Robert Spalek [Fri, 25 Jun 2004 11:28:40 +0000 (11:28 +0000)]
modifications done at home, not yet incorporated MJ's objections:
- added buck2obj_{alloc,free}()
- extract_odes() renamed to buck2obj_convert() and simplified its interface.
it flushes the memory pool and calls obj_new() as used e.g. in scanner.c
- attribute lengths are stored incremented s.t. 0-lengths are allowed
- the length of the compressed part is stored as U32 instead of UTF8 to allow
0-copy compression
- temporary usage of object.c's oa_allocate removed and we call
obj_add_attr_ref() instead of obj_add_attr()
- renamed constants BUCKET_TYPE_*
- defined internal macro RET_ERR()
Robert Spalek [Thu, 24 Jun 2004 12:29:44 +0000 (12:29 +0000)]
sighandler.c:
- used sigaction() instead of signal()
- no need to re-register the signal handler now :-)
- renamed my_sighandler_t to sh_sighandler_t and changed the interface
Robert Spalek [Thu, 24 Jun 2004 11:57:48 +0000 (11:57 +0000)]
- lizard_alloc() turns on the wrapper for SIGSEGV and lizard_free() restores
its original value
- lizard_decompress_safe() registers quickly the SIGSEGV handler using the
wrapper. it saves 2 sys-calls.
- allocate 3 more bytes for unaligned memory access
Robert Spalek [Wed, 23 Jun 2004 16:48:25 +0000 (16:48 +0000)]
MJ's idea:
- only lock the memory by mprotect() once
- decompress into the middle of the buffer s.t. the barrier is at the distance
as it used before
(needs adding one pointer to the structure)
Robert Spalek [Wed, 23 Jun 2004 14:41:42 +0000 (14:41 +0000)]
incorporated MJ's suggestions:
- flush_copy_command() exploits fast unaligned memory access and memcpy()
lizard_compress():
- the test in_start==copy_start replaced by flag bof, in_start deleted
- if (copy_len > 0) replaced by if (copy_len)
- pos_bit |= 1<<4
- deleted testing cropping at BOF, it is obsolete now
lizard_decompress():
- at label perform_copy_command, we set expect_copy_command=2
- exploit fast unaligned memory access
Robert Spalek [Tue, 15 Jun 2004 09:21:39 +0000 (09:21 +0000)]
crash tests changed:
- since the memory protection is removed after decompress_safe(), it makes
no sense to check the read/write protection on the corresponding page
===> removed
- now, if the returned value is < 0, print errno
- try allocating a too small buffer
OR setting too low expected length
Robert Spalek [Tue, 15 Jun 2004 09:16:13 +0000 (09:16 +0000)]

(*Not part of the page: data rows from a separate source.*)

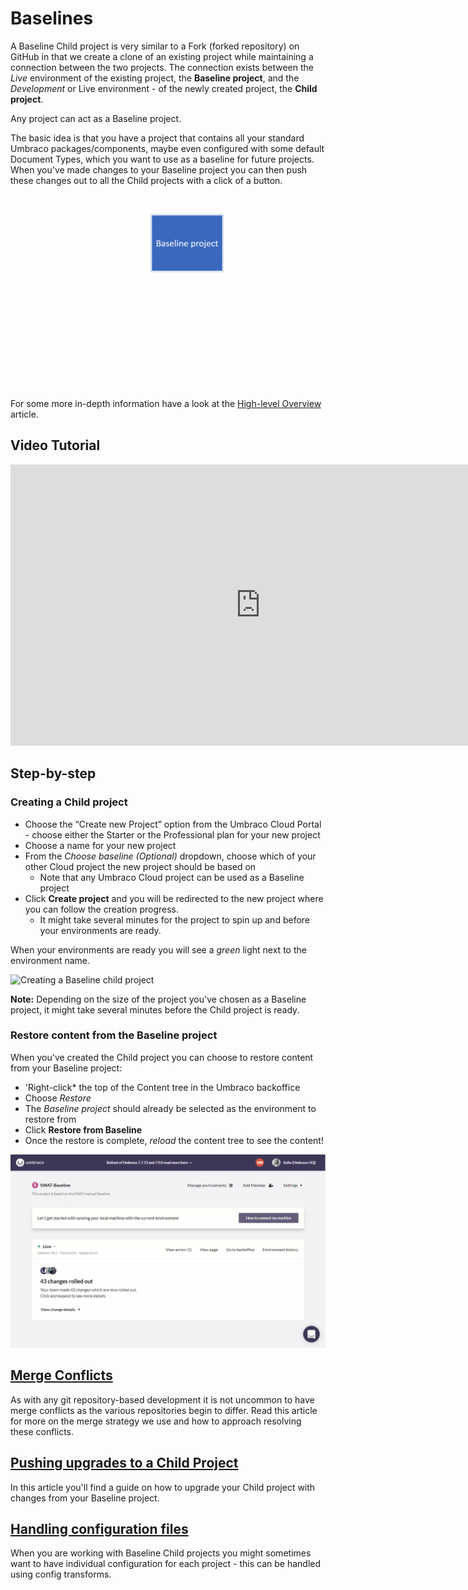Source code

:# Baselines
A Baseline Child project is very similar to a Fork (forked repository) on GitHub in that we create a clone of an existing project while maintaining a connection between the two projects. The connection exists between the _Live_ environment of the existing project, the **Baseline project**, and the _Development_ or Live environment - of the newly created project, the **Child project**.

Any project can act as a Baseline project.

The basic idea is that you have a project that contains all your standard Umbraco packages/components, maybe even configured with some default Document Types, which you want to use as a baseline for future projects. When you've made changes to your Baseline project you can then push these changes out to all the Child projects with a click of a button.

![Baseline workflow](images/baseline-workflow.gif)

For some more in-depth information have a look at the [High-level Overview](High-level-overview/) article.

## Video Tutorial

<iframe width="800" height="450" src="https://www.youtube.com/embed/t4zI8_F33LM?rel=0" frameborder="0" allow="autoplay; encrypted-media" allowfullscreen></iframe>

## Step-by-step

### Creating a Child project

* Choose the “Create new Project” option from the Umbraco Cloud Portal - choose either the Starter or the Professional plan for your new project
* Choose a name for your new project
* From the *Choose baseline (Optional)* dropdown, choose which of your other Cloud project the new project should be based on
    - Note that any Umbraco Cloud project can be used as a Baseline project
* Click **Create project** and you will be redirected to the new project where you can follow the creation progress.
    - It might take several minutes for the project to spin up and before your environments are ready. 

When your environments are ready you will see a *green* light next to the environment name.

![Creating a Baseline child project](images/create-baseline-child-project.gif)

**Note:** Depending on the size of the project you've chosen as a Baseline project, it might take several minutes before the Child project is ready. 

### Restore content from the Baseline project

When you've created the Child project you can choose to restore content from your Baseline project:

* 'Right-click* the top of the Content tree in the Umbraco backoffice
* Choose *Restore*
* The *Baseline project* should already be selected as the environment to restore from
* Click **Restore from Baseline**
* Once the restore is complete, *reload* the content tree to see the content!

![Restore content from Baseline project](images/RestoreFromBaseline.gif)

## [Merge Conflicts](Baseline-Merge-Conflicts/)
As with any git repository-based development it is not uncommon to have merge conflicts as the various repositories begin to differ. Read this article for more on the merge strategy we use and how to approach resolving these conflicts.

## [Pushing upgrades to a Child Project](Upgrading-Child-Projects/)
In this article you'll find a guide on how to upgrade your Child project with changes from your Baseline project.

## [Handling configuration files](Configuration-files/)
When you are working with Baseline Child projects you might sometimes want to have individual configuration for each project - this can be handled using config transforms.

- low-level safe version of lizard_decompress() put into an extra source file
- use M_PRIVATE instead of M_SHARED
- use PROT_NONE instead of PROT_READ and only set/clear it for one page
before/after the operation instead of doing it for all the array
- errno is set instead of returning different negative values
- use longjmp in the signal handler instead of die() and return -1
- use macro ALIGN()
Robert Spalek [Mon, 14 Jun 2004 10:12:19 +0000 (10:12 +0000)]
sped up approximately 6 times:
- the whole idea of 2 hash-tables (for 3- and 4- matches) was bad
- also, collision link-lists with errors were too bad
===> greatly simplified: only one hash-table/hash-function/link-list/... for
3-matches, double-linked link-list that can be maintained in constant time
while preserving correctness, links to strings made implicit (hence the data
structures is half-size and it fits better into the CPU-cache), no arithmetics
when computing the hash-function, tuned constants determining the compression
level, commented out code for 2-matches, ...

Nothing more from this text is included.